---- EXERCISE INPUTS

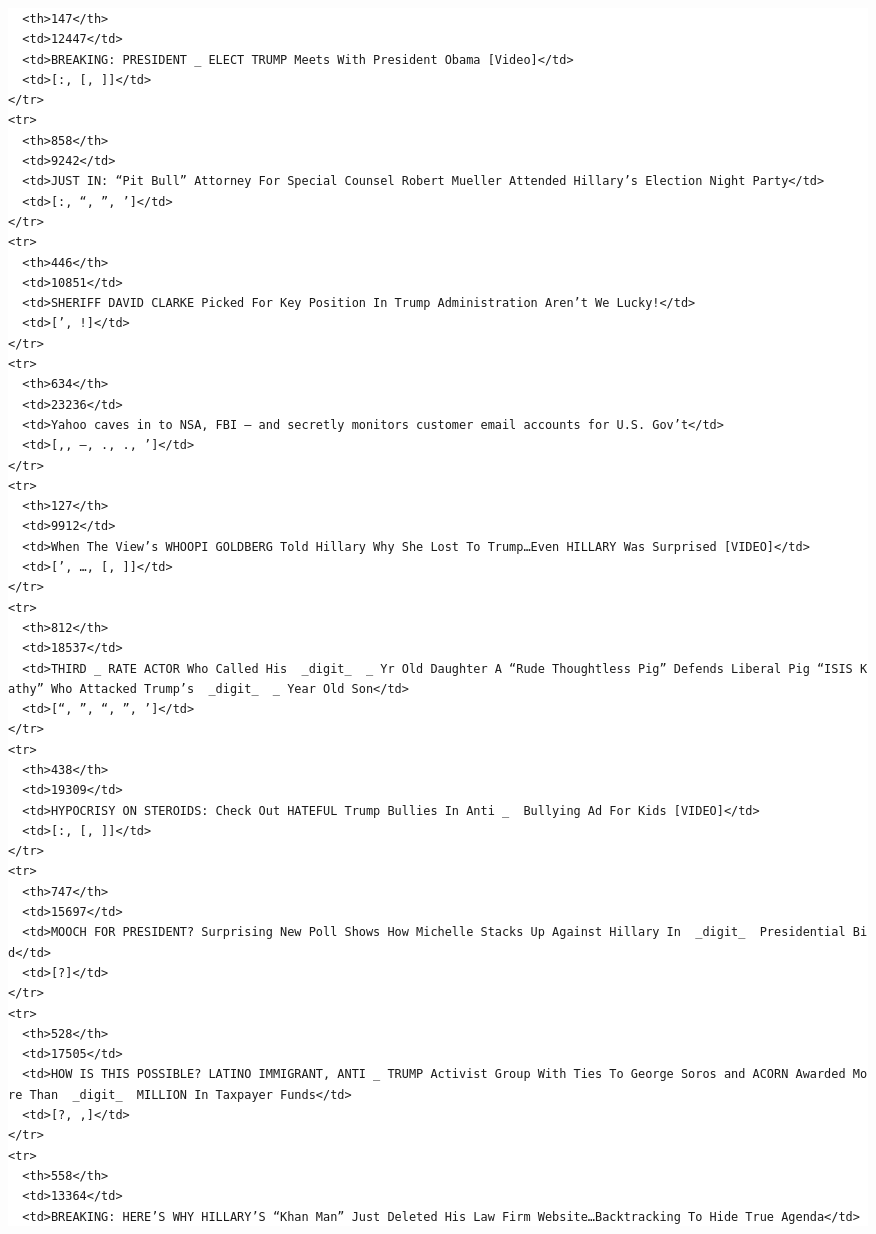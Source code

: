       <th>147</th>
      <td>12447</td>
      <td>BREAKING: PRESIDENT _ ELECT TRUMP Meets With President Obama [Video]</td>
      <td>[:, [, ]]</td>
    </tr>
    <tr>
      <th>858</th>
      <td>9242</td>
      <td>JUST IN: “Pit Bull” Attorney For Special Counsel Robert Mueller Attended Hillary’s Election Night Party</td>
      <td>[:, “, ”, ’]</td>
    </tr>
    <tr>
      <th>446</th>
      <td>10851</td>
      <td>SHERIFF DAVID CLARKE Picked For Key Position In Trump Administration Aren’t We Lucky!</td>
      <td>[’, !]</td>
    </tr>
    <tr>
      <th>634</th>
      <td>23236</td>
      <td>Yahoo caves in to NSA, FBI – and secretly monitors customer email accounts for U.S. Gov’t</td>
      <td>[,, –, ., ., ’]</td>
    </tr>
    <tr>
      <th>127</th>
      <td>9912</td>
      <td>When The View’s WHOOPI GOLDBERG Told Hillary Why She Lost To Trump…Even HILLARY Was Surprised [VIDEO]</td>
      <td>[’, …, [, ]]</td>
    </tr>
    <tr>
      <th>812</th>
      <td>18537</td>
      <td>THIRD _ RATE ACTOR Who Called His  _digit_  _ Yr Old Daughter A “Rude Thoughtless Pig” Defends Liberal Pig “ISIS Kathy” Who Attacked Trump’s  _digit_  _ Year Old Son</td>
      <td>[“, ”, “, ”, ’]</td>
    </tr>
    <tr>
      <th>438</th>
      <td>19309</td>
      <td>HYPOCRISY ON STEROIDS: Check Out HATEFUL Trump Bullies In Anti _  Bullying Ad For Kids [VIDEO]</td>
      <td>[:, [, ]]</td>
    </tr>
    <tr>
      <th>747</th>
      <td>15697</td>
      <td>MOOCH FOR PRESIDENT? Surprising New Poll Shows How Michelle Stacks Up Against Hillary In  _digit_  Presidential Bid</td>
      <td>[?]</td>
    </tr>
    <tr>
      <th>528</th>
      <td>17505</td>
      <td>HOW IS THIS POSSIBLE? LATINO IMMIGRANT, ANTI _ TRUMP Activist Group With Ties To George Soros and ACORN Awarded More Than  _digit_  MILLION In Taxpayer Funds</td>
      <td>[?, ,]</td>
    </tr>
    <tr>
      <th>558</th>
      <td>13364</td>
      <td>BREAKING: HERE’S WHY HILLARY’S “Khan Man” Just Deleted His Law Firm Website…Backtracking To Hide True Agenda</td>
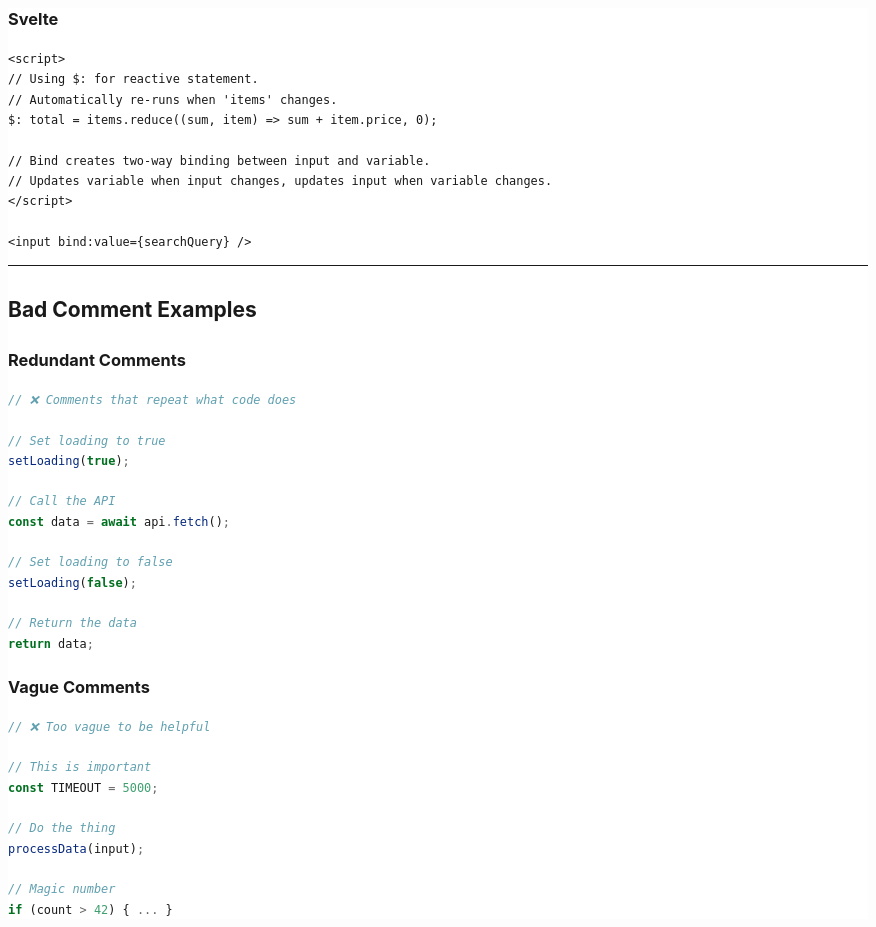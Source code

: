 ### Svelte

```svelte
<script>
// Using $: for reactive statement.
// Automatically re-runs when 'items' changes.
$: total = items.reduce((sum, item) => sum + item.price, 0);

// Bind creates two-way binding between input and variable.
// Updates variable when input changes, updates input when variable changes.
</script>

<input bind:value={searchQuery} />
```

---

## Bad Comment Examples

### Redundant Comments

```typescript
// ❌ Comments that repeat what code does

// Set loading to true
setLoading(true);

// Call the API
const data = await api.fetch();

// Set loading to false
setLoading(false);

// Return the data
return data;
```

### Vague Comments

```typescript
// ❌ Too vague to be helpful

// This is important
const TIMEOUT = 5000;

// Do the thing
processData(input);

// Magic number
if (count > 42) { ... }
```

--------

PROBLEM – Could you output all of the entries above exactly? Leave the pictures out.

TASK RESULT –
Source code

:       <th>147</th>
      <td>12447</td>
      <td>BREAKING: PRESIDENT _ ELECT TRUMP Meets With President Obama [Video]</td>
      <td>[:, [, ]]</td>
    </tr>
    <tr>
      <th>858</th>
      <td>9242</td>
      <td>JUST IN: “Pit Bull” Attorney For Special Counsel Robert Mueller Attended Hillary’s Election Night Party</td>
      <td>[:, “, ”, ’]</td>
    </tr>
    <tr>
      <th>446</th>
      <td>10851</td>
      <td>SHERIFF DAVID CLARKE Picked For Key Position In Trump Administration Aren’t We Lucky!</td>
      <td>[’, !]</td>
    </tr>
    <tr>
      <th>634</th>
      <td>23236</td>
      <td>Yahoo caves in to NSA, FBI – and secretly monitors customer email accounts for U.S. Gov’t</td>
      <td>[,, –, ., ., ’]</td>
    </tr>
    <tr>
      <th>127</th>
      <td>9912</td>
      <td>When The View’s WHOOPI GOLDBERG Told Hillary Why She Lost To Trump…Even HILLARY Was Surprised [VIDEO]</td>
      <td>[’, …, [, ]]</td>
    </tr>
    <tr>
      <th>812</th>
      <td>18537</td>
      <td>THIRD _ RATE ACTOR Who Called His  _digit_  _ Yr Old Daughter A “Rude Thoughtless Pig” Defends Liberal Pig “ISIS Kathy” Who Attacked Trump’s  _digit_  _ Year Old Son</td>
      <td>[“, ”, “, ”, ’]</td>
    </tr>
    <tr>
      <th>438</th>
      <td>19309</td>
      <td>HYPOCRISY ON STEROIDS: Check Out HATEFUL Trump Bullies In Anti _  Bullying Ad For Kids [VIDEO]</td>
      <td>[:, [, ]]</td>
    </tr>
    <tr>
      <th>747</th>
      <td>15697</td>
      <td>MOOCH FOR PRESIDENT? Surprising New Poll Shows How Michelle Stacks Up Against Hillary In  _digit_  Presidential Bid</td>
      <td>[?]</td>
    </tr>
    <tr>
      <th>528</th>
      <td>17505</td>
      <td>HOW IS THIS POSSIBLE? LATINO IMMIGRANT, ANTI _ TRUMP Activist Group With Ties To George Soros and ACORN Awarded More Than  _digit_  MILLION In Taxpayer Funds</td>
      <td>[?, ,]</td>
    </tr>
    <tr>
      <th>558</th>
      <td>13364</td>
      <td>BREAKING: HERE’S WHY HILLARY’S “Khan Man” Just Deleted His Law Firm Website…Backtracking To Hide True Agenda</td>
Source code

: ### Svelte

```svelte
<script>
// Using $: for reactive statement.
// Automatically re-runs when 'items' changes.
$: total = items.reduce((sum, item) => sum + item.price, 0);

// Bind creates two-way binding between input and variable.
// Updates variable when input changes, updates input when variable changes.
</script>

<input bind:value={searchQuery} />
```

---

## Bad Comment Examples

### Redundant Comments

```typescript
// ❌ Comments that repeat what code does

// Set loading to true
setLoading(true);

// Call the API
const data = await api.fetch();

// Set loading to false
setLoading(false);

// Return the data
return data;
```

### Vague Comments

```typescript
// ❌ Too vague to be helpful

// This is important
const TIMEOUT = 5000;

// Do the thing
processData(input);

// Magic number
if (count > 42) { ... }
```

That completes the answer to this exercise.